Quality medical technologies and diagnostics are a critical component of a well-functioning healthcare delivery system. The need of the hour is to better recognize the role of medical devices towards ensuring on-ground success of the Ayushman Bharat scheme. AdvaMed and its member companies congratulate the government for treating close to 10 lakh patients under this scheme, that reflect the ongoing success of the scheme. We are encouraged to see healthcare at the forefront of policy making and are hopeful that medical device sector will receive its rightful place in the overall healthcare continuum. Government’s announcement of the 22nd AIIMS during the Interim Budget 2019 is a testimony to that.

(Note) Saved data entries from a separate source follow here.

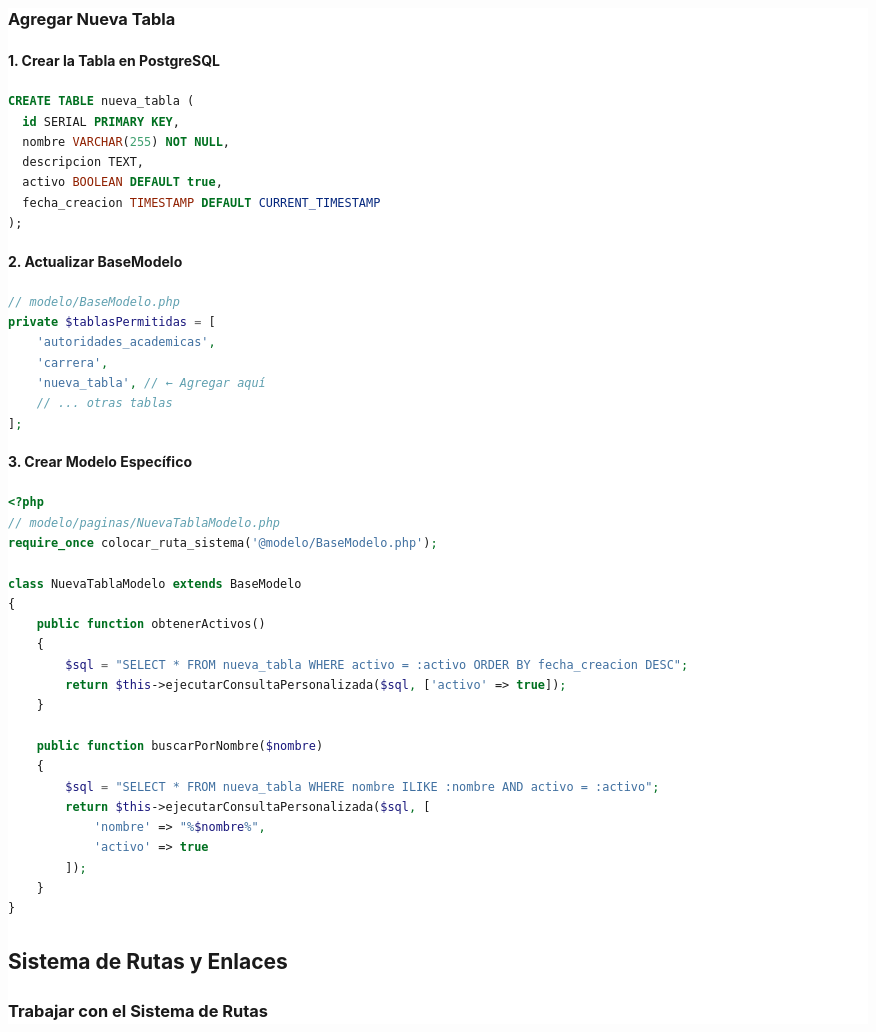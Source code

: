 ### Agregar Nueva Tabla

#### 1. Crear la Tabla en PostgreSQL
```sql
CREATE TABLE nueva_tabla (
  id SERIAL PRIMARY KEY,
  nombre VARCHAR(255) NOT NULL,
  descripcion TEXT,
  activo BOOLEAN DEFAULT true,
  fecha_creacion TIMESTAMP DEFAULT CURRENT_TIMESTAMP
);
```

#### 2. Actualizar BaseModelo
```php
// modelo/BaseModelo.php
private $tablasPermitidas = [
    'autoridades_academicas',
    'carrera',
    'nueva_tabla', // ← Agregar aquí
    // ... otras tablas
];
```

#### 3. Crear Modelo Específico
```php
<?php
// modelo/paginas/NuevaTablaModelo.php
require_once colocar_ruta_sistema('@modelo/BaseModelo.php');

class NuevaTablaModelo extends BaseModelo
{
    public function obtenerActivos()
    {
        $sql = "SELECT * FROM nueva_tabla WHERE activo = :activo ORDER BY fecha_creacion DESC";
        return $this->ejecutarConsultaPersonalizada($sql, ['activo' => true]);
    }

    public function buscarPorNombre($nombre)
    {
        $sql = "SELECT * FROM nueva_tabla WHERE nombre ILIKE :nombre AND activo = :activo";
        return $this->ejecutarConsultaPersonalizada($sql, [
            'nombre' => "%$nombre%",
            'activo' => true
        ]);
    }
}
```

## Sistema de Rutas y Enlaces

### Trabajar con el Sistema de Rutas
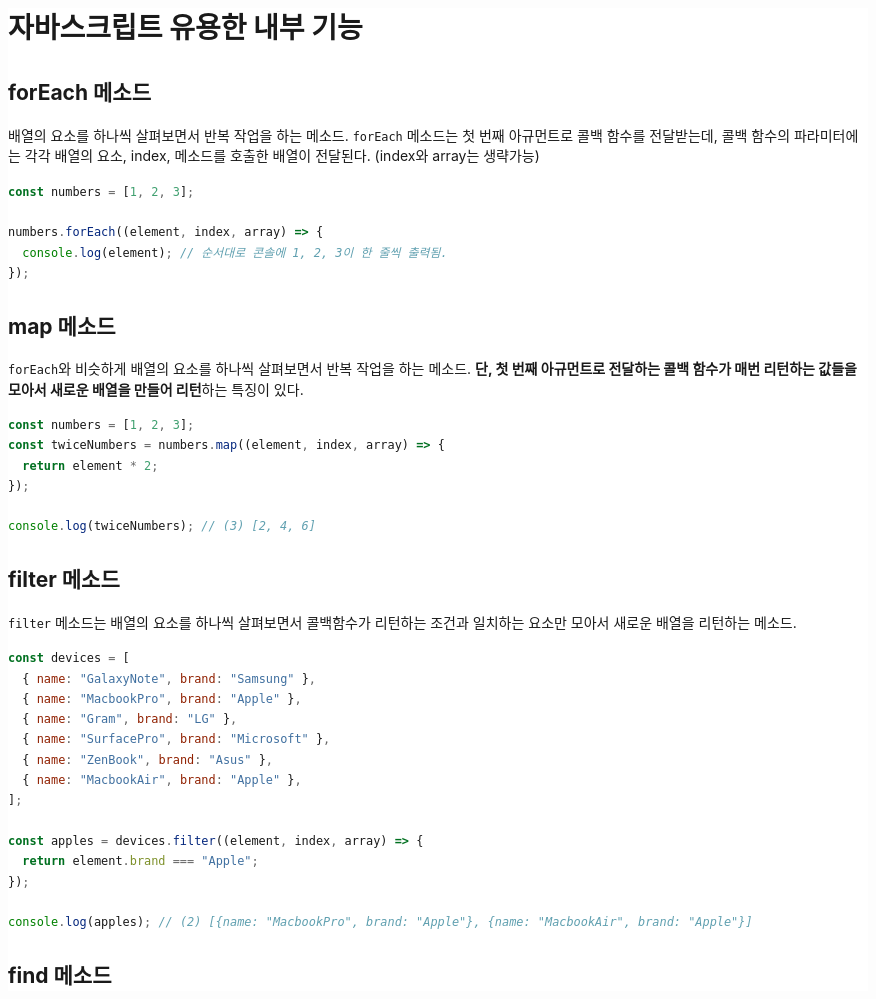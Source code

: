 # 자바스크립트 유용한 내부 기능

## forEach 메소드

배열의 요소를 하나씩 살펴보면서 반복 작업을 하는 메소드. `forEach` 메소드는 첫 번째 아규먼트로 콜백 함수를 전달받는데, 콜백 함수의 파라미터에는 각각 배열의 요소, index, 메소드를 호출한 배열이 전달된다. (index와 array는 생략가능)

```js
const numbers = [1, 2, 3];

numbers.forEach((element, index, array) => {
  console.log(element); // 순서대로 콘솔에 1, 2, 3이 한 줄씩 출력됨.
});
```

## map 메소드

`forEach`와 비슷하게 배열의 요소를 하나씩 살펴보면서 반복 작업을 하는 메소드. **단, 첫 번째 아규먼트로 전달하는 콜백 함수가 매번 리턴하는 값들을 모아서 새로운 배열을 만들어 리턴**하는 특징이 있다.

```js
const numbers = [1, 2, 3];
const twiceNumbers = numbers.map((element, index, array) => {
  return element * 2;
});

console.log(twiceNumbers); // (3) [2, 4, 6]
```

## filter 메소드

`filter` 메소드는 배열의 요소를 하나씩 살펴보면서 콜백함수가 리턴하는 조건과 일치하는 요소만 모아서 새로운 배열을 리턴하는 메소드.

```js
const devices = [
  { name: "GalaxyNote", brand: "Samsung" },
  { name: "MacbookPro", brand: "Apple" },
  { name: "Gram", brand: "LG" },
  { name: "SurfacePro", brand: "Microsoft" },
  { name: "ZenBook", brand: "Asus" },
  { name: "MacbookAir", brand: "Apple" },
];

const apples = devices.filter((element, index, array) => {
  return element.brand === "Apple";
});

console.log(apples); // (2) [{name: "MacbookPro", brand: "Apple"}, {name: "MacbookAir", brand: "Apple"}]
```

## find 메소드
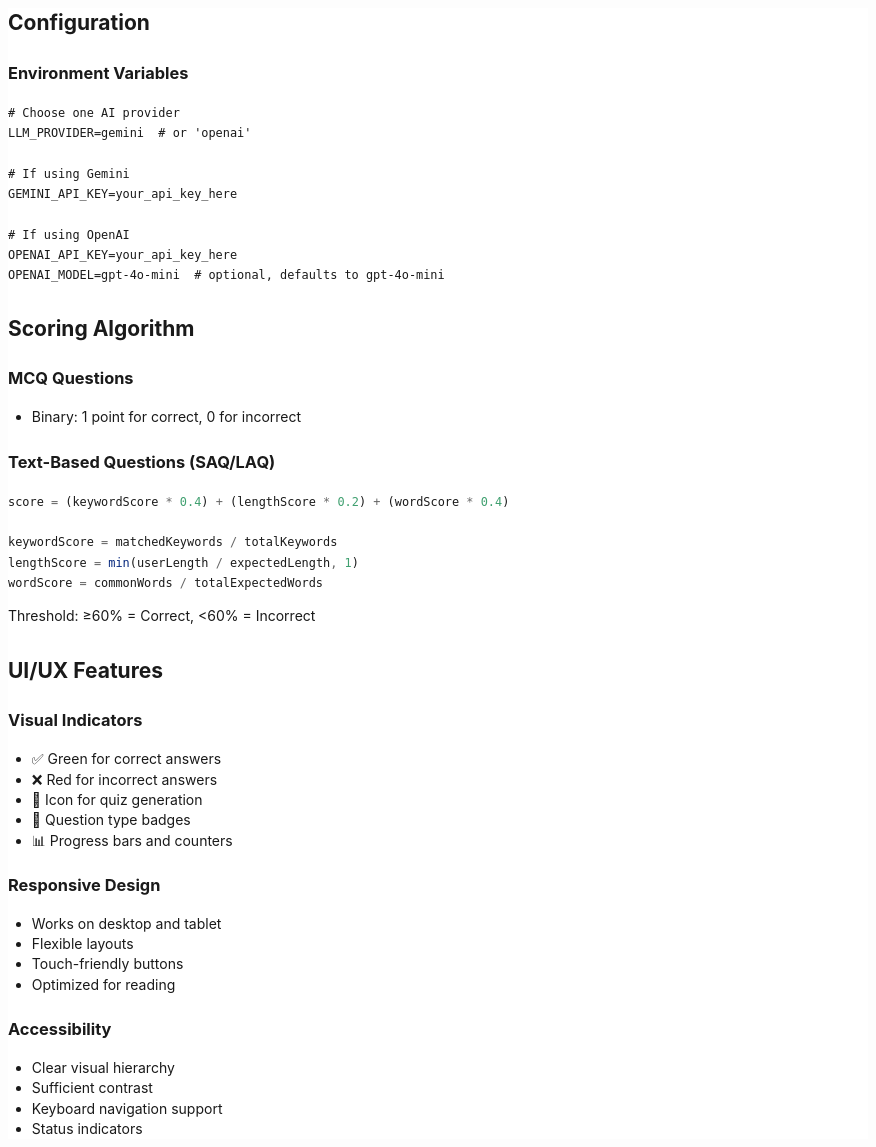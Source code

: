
 ```http
```

## Configuration

### Environment Variables
```env
# Choose one AI provider
LLM_PROVIDER=gemini  # or 'openai'

# If using Gemini
GEMINI_API_KEY=your_api_key_here

# If using OpenAI
OPENAI_API_KEY=your_api_key_here
OPENAI_MODEL=gpt-4o-mini  # optional, defaults to gpt-4o-mini
```

## Scoring Algorithm

### MCQ Questions
- Binary: 1 point for correct, 0 for incorrect

### Text-Based Questions (SAQ/LAQ)
```javascript
score = (keywordScore * 0.4) + (lengthScore * 0.2) + (wordScore * 0.4)

keywordScore = matchedKeywords / totalKeywords
lengthScore = min(userLength / expectedLength, 1)
wordScore = commonWords / totalExpectedWords
```

Threshold: ≥60% = Correct, <60% = Incorrect

## UI/UX Features

### Visual Indicators
- ✅ Green for correct answers
- ❌ Red for incorrect answers
- 🎯 Icon for quiz generation
- 📝 Question type badges
- 📊 Progress bars and counters

### Responsive Design
- Works on desktop and tablet
- Flexible layouts
- Touch-friendly buttons
- Optimized for reading

### Accessibility
- Clear visual hierarchy
- Sufficient contrast
- Keyboard navigation support
- Status indicators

AdvaMed is aligned with the Government’s larger goal of ensuring access to affordable and quality healthcare, while building an environment that is ‘innovation friendly, predictable and sustainable’. Having said that, while Minister Goyal acknowledges that price capping of medical devices had reduced costs, we like to point out, price control goes against patient interest by failing to reward innovative technologies thereby limiting patient choice for current and future medical device innovations. It is critical to look at the quality of healthcare available to patients in India. In this context, we hope that the government looks at policies that will promote the environment for quality innovation for this technology-driven sector. We continue to urge the government to opt for a more scientific approach such as trade margin rationalization from the first point of sale (i.e. sale to distributor) to address inefficiencies in the healthcare delivery system that burdens patients. In addition, as part of this patient centric approach, AdvaMed renews its call for globally harmonised regulations to ensure best in-patient safety and product performance which will bring in transparency and encourage innovation.
We would like to re-iterate that medical devices and pharmaceuticals are vastly different in their development, evolution, manufacture, method of delivery and impact on patients. Hence, there is a need for a separate regulatory framework for medical devices.”